Written by Peter Noah
Directed by Alex Graves
No opening quote for this episode — not when the teaser ends up being almost 4 minutes of absolute silence, pacing, and furtive glances. It’s a brilliant way to introduce an episode that should rightfully be titled “shit hits the fan day”; Toby’s admission is an abyss that threatens to swallow the world in one big gulp!

Watch the directorial techniques Alex Graves uses to convey key revelations and confrontations. We get a lot of back-of-the-head shots…we get shots framed through the minute distortions of windows and doorways…we get shots shown on security cameras, skewed in odd angles…and in one scene, we simply get a close-up, and never see the argument that rages around the character.
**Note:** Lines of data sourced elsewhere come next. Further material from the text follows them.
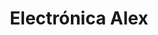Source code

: ---
title: "Electrónica Alex"
url: /santiago-de-los-caballeros/electronica-alex/
shop: Elektronik
---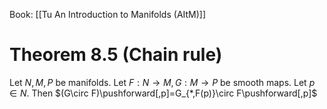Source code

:Book: [[Tu An Introduction to Manifolds (AItM)]]
# Theorem 8.5 (Chain rule)
Let $N,M,P$ be manifolds.
Let $F:N\to M,G:M\to P$ be smooth maps.
Let $p\in N$.
Then $(G\circ F)\pushforward[,p]=G_{*,F(p)}\circ F\pushforward[,p]$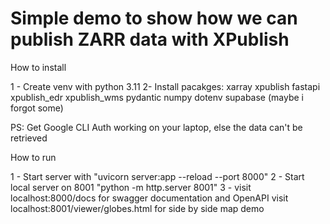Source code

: # Simple demo to show how we can publish ZARR data with XPublish

How to install

1 - Create venv with python 3.11
2- Install pacakges:
    xarray
    xpublish
    fastapi
    xpublish_edr
    xpublish_wms
    pydantic
    numpy
    dotenv
    supabase
    (maybe i forgot some)
    

PS: Get Google CLI Auth working on your laptop, else the data can't be retrieved

How to run

1 - Start server with "uvicorn server:app --reload --port 8000"
2 - Start local server on 8001 "python -m http.server 8001"
3 - visit localhost:8000/docs for swagger documentation and OpenAPI
    visit localhost:8001/viewer/globes.html for side by side map demo




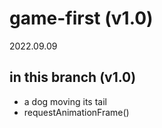 # game-first (v1.0)
2022.09.09 


## in this branch (v1.0)

* a dog moving its tail 
* requestAnimationFrame()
Everything is hyper-real…and we’re only allowed to guess at the expressions, the reactions, the feelings of the protagonists.
It’s a counter-point to season two’s 17 People, which was also a major confrontation episode, but virtually a 3-hander set entirely in the Oval Office. Here Today opens up the same type of storyline on a massive, sweeping scale — a truck load of revelations and changes that hits with the power of a comet striking the Earth…and is only hinting at the destruction it will leave in its wake. In fact, the only real and immediate damage comes in the scene where the President fires Toby: it’s raw, bitter, and very sad…
BABBISH: “That was rough. I thought he’d thank you for your service.”
TOBY: “He was angry.”
BABBISH: “Someone should thank you for your service.”
The episode closes as it opens, with a silent sequence of Toby being walked out of the building, with only a quiet drum roll to accompany his exit. Here Today hits you with with a right hook…then spends the rest of the hour bamboozling with a flurry of body blows.